Dataset records below:

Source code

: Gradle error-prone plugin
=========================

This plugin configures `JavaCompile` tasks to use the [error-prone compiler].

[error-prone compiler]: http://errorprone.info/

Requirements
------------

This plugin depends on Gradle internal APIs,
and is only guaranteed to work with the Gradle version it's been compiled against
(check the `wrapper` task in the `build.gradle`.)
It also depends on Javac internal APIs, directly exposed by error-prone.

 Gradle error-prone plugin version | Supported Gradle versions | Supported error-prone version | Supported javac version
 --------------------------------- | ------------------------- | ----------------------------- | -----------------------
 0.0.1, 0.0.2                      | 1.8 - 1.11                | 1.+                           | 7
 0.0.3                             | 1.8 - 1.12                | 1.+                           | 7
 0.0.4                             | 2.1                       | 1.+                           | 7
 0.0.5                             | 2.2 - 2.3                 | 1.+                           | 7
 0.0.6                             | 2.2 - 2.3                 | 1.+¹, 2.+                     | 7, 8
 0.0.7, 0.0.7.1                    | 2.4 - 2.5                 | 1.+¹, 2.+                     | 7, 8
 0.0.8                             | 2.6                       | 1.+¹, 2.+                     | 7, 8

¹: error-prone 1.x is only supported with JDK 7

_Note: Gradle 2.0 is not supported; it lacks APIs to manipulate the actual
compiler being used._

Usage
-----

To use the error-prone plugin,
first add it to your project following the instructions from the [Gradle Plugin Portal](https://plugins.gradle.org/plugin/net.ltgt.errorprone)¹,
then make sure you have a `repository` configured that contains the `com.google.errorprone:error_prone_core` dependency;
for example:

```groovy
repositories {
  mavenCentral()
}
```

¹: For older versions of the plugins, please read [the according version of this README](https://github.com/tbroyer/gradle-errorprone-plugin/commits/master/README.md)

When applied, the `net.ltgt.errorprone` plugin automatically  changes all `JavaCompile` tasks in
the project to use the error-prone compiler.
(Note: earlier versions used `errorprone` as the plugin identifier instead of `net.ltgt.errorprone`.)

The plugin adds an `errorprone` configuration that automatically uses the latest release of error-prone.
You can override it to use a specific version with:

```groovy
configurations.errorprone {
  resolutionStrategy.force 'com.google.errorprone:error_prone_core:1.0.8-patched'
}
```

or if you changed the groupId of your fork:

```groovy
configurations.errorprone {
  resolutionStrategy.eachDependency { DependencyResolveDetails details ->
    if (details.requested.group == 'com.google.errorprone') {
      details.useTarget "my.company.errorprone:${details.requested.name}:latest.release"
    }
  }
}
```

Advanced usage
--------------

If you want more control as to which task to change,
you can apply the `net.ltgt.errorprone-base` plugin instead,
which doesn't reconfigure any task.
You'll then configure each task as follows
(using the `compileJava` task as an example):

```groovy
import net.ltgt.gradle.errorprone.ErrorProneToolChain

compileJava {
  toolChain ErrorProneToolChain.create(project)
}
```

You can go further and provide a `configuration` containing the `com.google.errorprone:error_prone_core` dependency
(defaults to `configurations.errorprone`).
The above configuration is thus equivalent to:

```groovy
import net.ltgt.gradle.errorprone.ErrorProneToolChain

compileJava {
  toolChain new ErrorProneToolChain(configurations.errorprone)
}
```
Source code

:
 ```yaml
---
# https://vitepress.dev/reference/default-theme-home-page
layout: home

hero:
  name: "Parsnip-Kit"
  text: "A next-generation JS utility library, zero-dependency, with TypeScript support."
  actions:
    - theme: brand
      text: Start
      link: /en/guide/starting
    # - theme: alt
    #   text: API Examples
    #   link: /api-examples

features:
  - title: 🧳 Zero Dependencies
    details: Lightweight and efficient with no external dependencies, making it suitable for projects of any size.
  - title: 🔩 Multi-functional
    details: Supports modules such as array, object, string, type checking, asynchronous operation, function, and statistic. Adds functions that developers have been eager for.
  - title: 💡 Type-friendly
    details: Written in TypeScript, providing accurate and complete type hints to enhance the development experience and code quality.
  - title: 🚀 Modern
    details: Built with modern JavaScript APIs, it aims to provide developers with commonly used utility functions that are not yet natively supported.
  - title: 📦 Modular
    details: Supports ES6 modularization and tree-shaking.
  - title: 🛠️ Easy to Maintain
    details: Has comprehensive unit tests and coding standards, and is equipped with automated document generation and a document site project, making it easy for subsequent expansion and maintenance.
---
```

End of Dataset records.

Directions: After locating the line that contains "first add it", please copy exactly every line from the start of the records through it, and nothing else.

Answer to the exercise:
Source code

: Gradle error-prone plugin
=========================

This plugin configures `JavaCompile` tasks to use the [error-prone compiler].

[error-prone compiler]: http://errorprone.info/

Requirements
------------

This plugin depends on Gradle internal APIs,
and is only guaranteed to work with the Gradle version it's been compiled against
(check the `wrapper` task in the `build.gradle`.)
It also depends on Javac internal APIs, directly exposed by error-prone.

 Gradle error-prone plugin version | Supported Gradle versions | Supported error-prone version | Supported javac version
 --------------------------------- | ------------------------- | ----------------------------- | -----------------------
 0.0.1, 0.0.2                      | 1.8 - 1.11                | 1.+                           | 7
 0.0.3                             | 1.8 - 1.12                | 1.+                           | 7
 0.0.4                             | 2.1                       | 1.+                           | 7
 0.0.5                             | 2.2 - 2.3                 | 1.+                           | 7
 0.0.6                             | 2.2 - 2.3                 | 1.+¹, 2.+                     | 7, 8
 0.0.7, 0.0.7.1                    | 2.4 - 2.5                 | 1.+¹, 2.+                     | 7, 8
 0.0.8                             | 2.6                       | 1.+¹, 2.+                     | 7, 8

¹: error-prone 1.x is only supported with JDK 7

_Note: Gradle 2.0 is not supported; it lacks APIs to manipulate the actual
compiler being used._

Usage
-----

To use the error-prone plugin,
first add it to your project following the instructions from the [Gradle Plugin Portal](https://plugins.gradle.org/plugin/net.ltgt.errorprone)¹,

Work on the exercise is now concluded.